§ **Work item**: Read through the material below and find each line that has the word "team"; copy it.
· · · ·
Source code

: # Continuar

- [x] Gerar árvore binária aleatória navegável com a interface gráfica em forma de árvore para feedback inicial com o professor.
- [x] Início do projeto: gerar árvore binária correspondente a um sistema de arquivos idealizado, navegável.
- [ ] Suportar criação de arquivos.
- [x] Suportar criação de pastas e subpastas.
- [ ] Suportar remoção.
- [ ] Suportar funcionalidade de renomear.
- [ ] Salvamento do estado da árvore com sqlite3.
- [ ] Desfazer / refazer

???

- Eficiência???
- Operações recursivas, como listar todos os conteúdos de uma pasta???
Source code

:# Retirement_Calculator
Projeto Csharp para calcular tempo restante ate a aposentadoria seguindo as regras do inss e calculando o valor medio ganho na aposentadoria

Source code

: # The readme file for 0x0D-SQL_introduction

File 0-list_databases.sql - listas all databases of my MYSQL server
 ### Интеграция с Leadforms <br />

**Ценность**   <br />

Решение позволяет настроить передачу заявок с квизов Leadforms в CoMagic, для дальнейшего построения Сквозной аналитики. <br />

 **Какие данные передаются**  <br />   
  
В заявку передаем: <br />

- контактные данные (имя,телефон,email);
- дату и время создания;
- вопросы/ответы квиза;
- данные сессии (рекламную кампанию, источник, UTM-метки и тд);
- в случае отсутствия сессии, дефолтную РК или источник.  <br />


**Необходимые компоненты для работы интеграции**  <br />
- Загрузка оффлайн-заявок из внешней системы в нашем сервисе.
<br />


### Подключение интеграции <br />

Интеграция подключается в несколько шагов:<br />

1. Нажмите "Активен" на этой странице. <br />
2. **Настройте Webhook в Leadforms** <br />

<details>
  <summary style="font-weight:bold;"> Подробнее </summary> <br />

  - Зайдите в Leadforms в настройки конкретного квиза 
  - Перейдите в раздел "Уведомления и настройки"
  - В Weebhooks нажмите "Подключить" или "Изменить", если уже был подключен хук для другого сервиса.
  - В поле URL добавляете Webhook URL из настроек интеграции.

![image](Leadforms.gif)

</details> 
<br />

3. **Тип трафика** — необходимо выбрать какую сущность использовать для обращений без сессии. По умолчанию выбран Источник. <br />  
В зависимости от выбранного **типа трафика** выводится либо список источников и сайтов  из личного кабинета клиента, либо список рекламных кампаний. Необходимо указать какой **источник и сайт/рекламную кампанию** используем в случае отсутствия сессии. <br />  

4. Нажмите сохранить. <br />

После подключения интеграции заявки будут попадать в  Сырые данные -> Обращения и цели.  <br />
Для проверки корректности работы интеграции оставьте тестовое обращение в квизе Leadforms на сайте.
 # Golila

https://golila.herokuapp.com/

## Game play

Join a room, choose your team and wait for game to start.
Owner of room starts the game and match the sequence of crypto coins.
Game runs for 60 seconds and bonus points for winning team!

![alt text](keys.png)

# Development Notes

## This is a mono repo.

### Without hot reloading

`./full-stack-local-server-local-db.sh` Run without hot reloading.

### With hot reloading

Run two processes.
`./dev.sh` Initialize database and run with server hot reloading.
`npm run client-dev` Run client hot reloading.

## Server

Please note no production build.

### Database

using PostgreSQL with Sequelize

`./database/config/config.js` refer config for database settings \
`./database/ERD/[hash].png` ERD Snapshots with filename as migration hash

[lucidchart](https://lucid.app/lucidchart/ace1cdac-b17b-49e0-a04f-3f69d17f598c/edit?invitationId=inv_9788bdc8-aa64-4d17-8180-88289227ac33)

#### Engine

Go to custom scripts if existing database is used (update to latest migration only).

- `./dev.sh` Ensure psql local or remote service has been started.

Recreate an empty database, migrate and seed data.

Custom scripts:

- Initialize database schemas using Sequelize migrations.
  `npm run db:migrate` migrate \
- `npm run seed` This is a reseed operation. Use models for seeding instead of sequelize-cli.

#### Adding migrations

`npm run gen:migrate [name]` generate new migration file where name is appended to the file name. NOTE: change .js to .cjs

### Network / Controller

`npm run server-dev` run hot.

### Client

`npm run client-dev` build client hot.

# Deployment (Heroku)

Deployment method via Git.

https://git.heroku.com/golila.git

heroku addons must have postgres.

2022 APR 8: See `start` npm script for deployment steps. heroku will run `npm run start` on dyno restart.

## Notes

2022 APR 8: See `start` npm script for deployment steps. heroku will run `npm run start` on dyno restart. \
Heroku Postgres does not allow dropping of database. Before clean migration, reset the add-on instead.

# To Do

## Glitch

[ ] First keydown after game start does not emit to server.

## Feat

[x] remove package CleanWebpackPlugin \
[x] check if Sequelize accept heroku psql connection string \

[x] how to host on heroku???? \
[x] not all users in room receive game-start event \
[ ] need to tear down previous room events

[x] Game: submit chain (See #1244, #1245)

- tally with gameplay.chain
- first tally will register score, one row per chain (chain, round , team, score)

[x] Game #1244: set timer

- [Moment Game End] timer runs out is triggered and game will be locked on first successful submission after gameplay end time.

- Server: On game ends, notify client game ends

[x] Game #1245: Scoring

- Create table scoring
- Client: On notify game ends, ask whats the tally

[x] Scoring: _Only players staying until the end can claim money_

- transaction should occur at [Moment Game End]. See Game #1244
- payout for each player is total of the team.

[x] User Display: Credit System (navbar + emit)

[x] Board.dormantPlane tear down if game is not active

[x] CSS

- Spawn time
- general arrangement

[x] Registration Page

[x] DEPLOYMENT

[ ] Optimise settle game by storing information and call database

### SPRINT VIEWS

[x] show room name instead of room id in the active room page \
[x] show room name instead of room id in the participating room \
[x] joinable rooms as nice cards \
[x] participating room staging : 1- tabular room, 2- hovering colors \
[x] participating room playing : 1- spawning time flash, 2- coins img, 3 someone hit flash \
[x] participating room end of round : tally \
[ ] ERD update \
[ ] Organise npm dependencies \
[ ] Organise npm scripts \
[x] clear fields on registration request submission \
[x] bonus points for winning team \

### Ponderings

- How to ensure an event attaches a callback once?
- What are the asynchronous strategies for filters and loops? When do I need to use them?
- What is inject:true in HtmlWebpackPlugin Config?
· · · ·
§ **Task answer**:
Join a room, choose your team and wait for game to start.
Game runs for 60 seconds and bonus points for winning team!
- first tally will register score, one row per chain (chain, round , team, score)
- payout for each player is total of the team.
[x] bonus points for winning team \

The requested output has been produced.